I am unable to agree with the majority opinion, and therefore dissent upon the following grounds.
The act, as passed by the people of this state, acting in their capacity as legislators, gave to the senior citizens a minimum of forty dollars per month regardless of the action of the national social security board, and the act as interpreted by the majority is unconstitutional.
In the first place, I desire to call attention to some fundamental rules of statutory construction. By those rules I shall demonstrate that the "senior citizens grants act" passed by the people of this state in 1940, Laws of 1941, chapter 1, commands the payment to senior citizens qualifying under the act of "not less than $40 per month on a uniform state-wide basis, minus the income of applicant from other sources." (Italics mine.)
The rules of statutory construction must be applied to the entire act, and each and every of its provisions given effect whenever possible. State ex rel. Port of Seattle v. Departmentof Public Service, 1 Wn.2d 102, 95 P.2d 1007; Arden FarmsCo. v. Seattle, 2 Wn.2d 640, 99 P.2d 415. *Page 193
Legislative acts will not be construed as to cause a conflict.Rosenoff v. Cross, 95 Wn. 525, 164 P. 236.

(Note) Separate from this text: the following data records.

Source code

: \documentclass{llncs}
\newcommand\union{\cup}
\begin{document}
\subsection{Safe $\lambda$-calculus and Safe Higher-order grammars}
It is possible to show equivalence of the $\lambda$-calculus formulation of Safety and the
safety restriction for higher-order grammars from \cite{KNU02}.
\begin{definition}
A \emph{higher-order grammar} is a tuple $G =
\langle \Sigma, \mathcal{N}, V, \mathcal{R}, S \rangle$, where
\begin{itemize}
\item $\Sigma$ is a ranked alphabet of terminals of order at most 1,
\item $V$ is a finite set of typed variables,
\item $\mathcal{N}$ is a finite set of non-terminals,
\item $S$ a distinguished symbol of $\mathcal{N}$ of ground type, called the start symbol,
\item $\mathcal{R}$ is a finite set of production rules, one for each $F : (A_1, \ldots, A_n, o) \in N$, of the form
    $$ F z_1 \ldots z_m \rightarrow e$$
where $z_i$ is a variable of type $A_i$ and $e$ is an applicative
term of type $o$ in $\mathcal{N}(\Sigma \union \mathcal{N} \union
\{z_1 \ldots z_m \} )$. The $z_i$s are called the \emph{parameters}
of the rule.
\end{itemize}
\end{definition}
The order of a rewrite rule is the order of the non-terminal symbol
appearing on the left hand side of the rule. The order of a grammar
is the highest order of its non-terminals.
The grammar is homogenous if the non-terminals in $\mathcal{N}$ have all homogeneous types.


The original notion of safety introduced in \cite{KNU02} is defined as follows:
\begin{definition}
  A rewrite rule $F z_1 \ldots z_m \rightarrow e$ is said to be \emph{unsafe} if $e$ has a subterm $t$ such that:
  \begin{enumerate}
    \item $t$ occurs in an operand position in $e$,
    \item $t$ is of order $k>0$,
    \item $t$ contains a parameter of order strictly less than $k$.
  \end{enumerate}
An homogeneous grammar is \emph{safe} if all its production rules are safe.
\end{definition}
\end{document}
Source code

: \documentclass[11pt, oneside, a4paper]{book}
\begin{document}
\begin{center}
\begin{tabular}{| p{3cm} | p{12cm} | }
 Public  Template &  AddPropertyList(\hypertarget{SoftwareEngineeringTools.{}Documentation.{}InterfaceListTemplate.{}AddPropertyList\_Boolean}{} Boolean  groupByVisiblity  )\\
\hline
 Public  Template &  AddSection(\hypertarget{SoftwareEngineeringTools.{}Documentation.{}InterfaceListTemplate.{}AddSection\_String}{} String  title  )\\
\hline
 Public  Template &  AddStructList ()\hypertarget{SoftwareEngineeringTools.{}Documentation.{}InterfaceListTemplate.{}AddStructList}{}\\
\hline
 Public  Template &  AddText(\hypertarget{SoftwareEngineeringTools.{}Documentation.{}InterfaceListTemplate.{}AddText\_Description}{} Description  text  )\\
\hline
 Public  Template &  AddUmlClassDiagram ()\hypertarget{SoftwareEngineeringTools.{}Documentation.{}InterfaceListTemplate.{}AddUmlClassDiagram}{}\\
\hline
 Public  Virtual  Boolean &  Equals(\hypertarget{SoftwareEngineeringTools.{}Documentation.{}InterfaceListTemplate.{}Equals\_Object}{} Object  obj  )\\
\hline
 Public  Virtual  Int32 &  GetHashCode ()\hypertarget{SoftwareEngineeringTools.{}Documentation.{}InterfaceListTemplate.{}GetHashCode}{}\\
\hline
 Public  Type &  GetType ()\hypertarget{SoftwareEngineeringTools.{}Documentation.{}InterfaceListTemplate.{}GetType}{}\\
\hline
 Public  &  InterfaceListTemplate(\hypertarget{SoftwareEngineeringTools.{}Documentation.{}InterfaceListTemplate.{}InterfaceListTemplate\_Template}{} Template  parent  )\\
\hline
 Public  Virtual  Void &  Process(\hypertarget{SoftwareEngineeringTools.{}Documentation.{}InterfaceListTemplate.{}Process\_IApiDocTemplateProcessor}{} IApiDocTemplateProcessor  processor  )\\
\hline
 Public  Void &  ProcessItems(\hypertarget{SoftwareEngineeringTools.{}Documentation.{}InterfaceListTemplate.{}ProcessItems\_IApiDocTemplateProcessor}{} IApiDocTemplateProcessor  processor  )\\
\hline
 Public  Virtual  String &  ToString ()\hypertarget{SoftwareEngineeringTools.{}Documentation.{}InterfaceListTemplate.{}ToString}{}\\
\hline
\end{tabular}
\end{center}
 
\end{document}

Some meaning rather than none should be given to the language contained in the act. Dernac v. Pacific Coast Coal Co.,110 Wn. 138, 188 P. 15.
The court must examine the history of the law in order to ascertain its true meaning. Shelton Hotel Co., Inc. v. Bates,4 Wn.2d 498, 104 P.2d 478; Seattle v. Reed, 6 Wn.2d 186,107 P.2d 239; Ayers v. Tacoma, 6 Wn.2d 545,108 P.2d 348.
The legislature is presumed to have knowledge of existing statutes. State v. Thornbury, 190 Wn. 549, 69 P.2d 815.
The court in ascertaining the meaning of a statute will not follow executive construction when contrary to the clear intent of the statute. State v. Davies, 176 Wn. 100, 28 P.2d 322;State ex rel. George v. Seattle, 184 Wn. 560, 52 P.2d 360;Albrecht v. Department of Labor Industries, 192 Wn. 520,74 P.2d 22; Pryor v. Safeway Stores, 196 Wn. 382,83 P.2d 241, 85 P.2d 1045; Smith v. Northern Pac. R. Co., 7 Wn.2d 652, 110 P.2d 851.
The court in construing legislative acts must put itself in the light which the legislature enjoyed. Linn v. Reid, 114 Wn. 609,196 P. 13.
All of the rules relative to the construction of legislative acts should be used to ascertain the true intent which the people of this state had when they passed the act in question, for the reason that the intent is the controlling factor in construing any statute.
I will now recount the history of the constitutional and legislative efforts to aid those in need, and with that history in mind bring to bear the other rules of construction in order to show that the people of this state meant just what they said when they passed initiative No. 141 by a majority of 99,190 votes. *Page 194
The territorial legislature, Code 1881, § 2696 to § 2706, inclusive, made definite provisions for "every poor person who shall be unable to earn a livelihood."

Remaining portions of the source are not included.